Top of Records to use

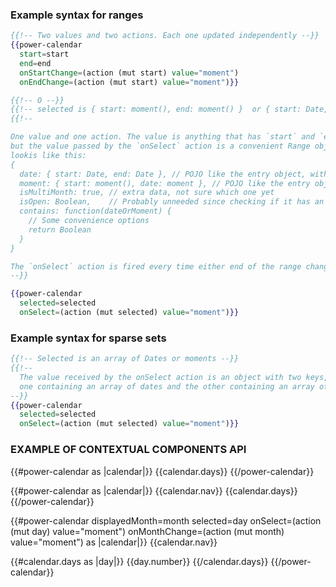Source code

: ### Example syntax for ranges

```hbs
{{!-- Two values and two actions. Each one updated independently --}}
{{power-calendar
  start=start
  end=end
  onStartChange=(action (mut start) value="moment")
  onEndChange=(action (mut start) value="moment")}}

{{!-- O --}}
{{!-- selected is { start: moment(), end: moment() }  or { start: Date, end: Date } --}}
{{!--

One value and one action. The value is anything that has `start` and `end` keys,
but the value passed by the `onSelect` action is a convenient Range object, that
lookis like this:
{
  date: { start: Date, end: Date }, // POJO like the entry object, with dates
  moment: { start: moment(), date: moment }, // POJO like the entry object, with moments
  isMultiMonth: true, // extra data, not sure which one yet
  isOpen: Boolean,    // Probably unneeded since checking if it has an end is enough
  contains: function(dateOrMoment) {
    // Some convenience options
    return Boolean
  }
}

The `onSelect` action is fired every time either end of the range changes.
--}}

{{power-calendar
  selected=selected
  onSelect=(action (mut selected) value="moment")}}

```

### Example syntax for sparse sets

```hbs
{{!-- Selected is an array of Dates or moments --}}
{{!--
  The value received by the onSelect action is an object with two keys, `date` and `moment` (maybe `dates` and `moments`),
  one containing an array of dates and the other containing an array of moments
--}}
{{power-calendar
  selected=selected
  onSelect=(action (mut selected) value="moment")}}
```


### EXAMPLE OF CONTEXTUAL COMPONENTS API

<!-- Just days -->
{{#power-calendar as |calendar|}}
  {{calendar.days}}
{{/power-calendar}}

<!-- Days and nav -->
{{#power-calendar as |calendar|}}
  {{calendar.nav}}
  {{calendar.days}}
{{/power-calendar}}


<!-- Days and nav -->
{{#power-calendar displayedMonth=month selected=day onSelect=(action (mut day) value="moment") onMonthChange=(action (mut month) value="moment") as |calendar|}}
  {{calendar.nav}}

  {{#calendar.days as |day|}}
    {{day.number}}
  {{/calendar.days}}
{{/power-calendar}}
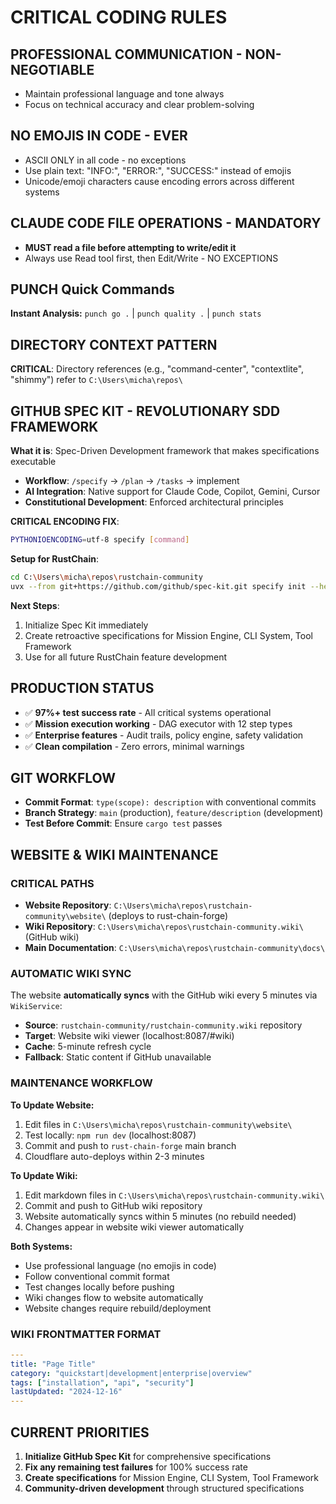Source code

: # CRITICAL CODING RULES

## PROFESSIONAL COMMUNICATION - NON-NEGOTIABLE
- Maintain professional language and tone always
- Focus on technical accuracy and clear problem-solving

## NO EMOJIS IN CODE - EVER
- ASCII ONLY in all code - no exceptions
- Use plain text: "INFO:", "ERROR:", "SUCCESS:" instead of emojis
- Unicode/emoji characters cause encoding errors across different systems

## CLAUDE CODE FILE OPERATIONS - MANDATORY
- **MUST read a file before attempting to write/edit it**
- Always use Read tool first, then Edit/Write - NO EXCEPTIONS

## PUNCH Quick Commands
**Instant Analysis:** `punch go .` | `punch quality .` | `punch stats`

## DIRECTORY CONTEXT PATTERN
**CRITICAL**: Directory references (e.g., "command-center", "contextlite", "shimmy") refer to `C:\Users\micha\repos\`

## GITHUB SPEC KIT - REVOLUTIONARY SDD FRAMEWORK

**What it is**: Spec-Driven Development framework that makes specifications executable
- **Workflow**: `/specify` → `/plan` → `/tasks` → implement  
- **AI Integration**: Native support for Claude Code, Copilot, Gemini, Cursor
- **Constitutional Development**: Enforced architectural principles

**CRITICAL ENCODING FIX**:
```bash
PYTHONIOENCODING=utf-8 specify [command]
```

**Setup for RustChain**:
```bash
cd C:\Users\micha\repos\rustchain-community
uvx --from git+https://github.com/github/spec-kit.git specify init --here --ai claude
```

**Next Steps**:
1. Initialize Spec Kit immediately  
2. Create retroactive specifications for Mission Engine, CLI System, Tool Framework
3. Use for all future RustChain feature development

## PRODUCTION STATUS
- ✅ **97%+ test success rate** - All critical systems operational
- ✅ **Mission execution working** - DAG executor with 12 step types
- ✅ **Enterprise features** - Audit trails, policy engine, safety validation
- ✅ **Clean compilation** - Zero errors, minimal warnings

## GIT WORKFLOW
- **Commit Format**: `type(scope): description` with conventional commits
- **Branch Strategy**: `main` (production), `feature/description` (development)
- **Test Before Commit**: Ensure `cargo test` passes

## WEBSITE & WIKI MAINTENANCE

### CRITICAL PATHS
- **Website Repository**: `C:\Users\micha\repos\rustchain-community\website\` (deploys to rust-chain-forge)
- **Wiki Repository**: `C:\Users\micha\repos\rustchain-community.wiki\` (GitHub wiki)
- **Main Documentation**: `C:\Users\micha\repos\rustchain-community\docs\`

### AUTOMATIC WIKI SYNC
The website **automatically syncs** with the GitHub wiki every 5 minutes via `WikiService`:
- **Source**: `rustchain-community/rustchain-community.wiki` repository
- **Target**: Website wiki viewer (localhost:8087/#wiki)
- **Cache**: 5-minute refresh cycle
- **Fallback**: Static content if GitHub unavailable

### MAINTENANCE WORKFLOW

**To Update Website:**
1. Edit files in `C:\Users\micha\repos\rustchain-community\website\`
2. Test locally: `npm run dev` (localhost:8087)
3. Commit and push to `rust-chain-forge` main branch
4. Cloudflare auto-deploys within 2-3 minutes

**To Update Wiki:**
1. Edit markdown files in `C:\Users\micha\repos\rustchain-community.wiki\`
2. Commit and push to GitHub wiki repository
3. Website automatically syncs within 5 minutes (no rebuild needed)
4. Changes appear in website wiki viewer automatically

**Both Systems:**
- Use professional language (no emojis in code)
- Follow conventional commit format
- Test changes locally before pushing
- Wiki changes flow to website automatically
- Website changes require rebuild/deployment

### WIKI FRONTMATTER FORMAT
```yaml
---
title: "Page Title"
category: "quickstart|development|enterprise|overview"
tags: ["installation", "api", "security"]
lastUpdated: "2024-12-16"
---
```

## CURRENT PRIORITIES
1. **Initialize GitHub Spec Kit** for comprehensive specifications
2. **Fix any remaining test failures** for 100% success rate
3. **Create specifications** for Mission Engine, CLI System, Tool Framework
4. **Community-driven development** through structured specifications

Bottom of Records to use

■ **Work to complete**: Scan the records above. Return every line with "conventional" in it.

■ **Answer for this exercise**:
- **Commit Format**: `type(scope): description` with conventional commits
- Follow conventional commit format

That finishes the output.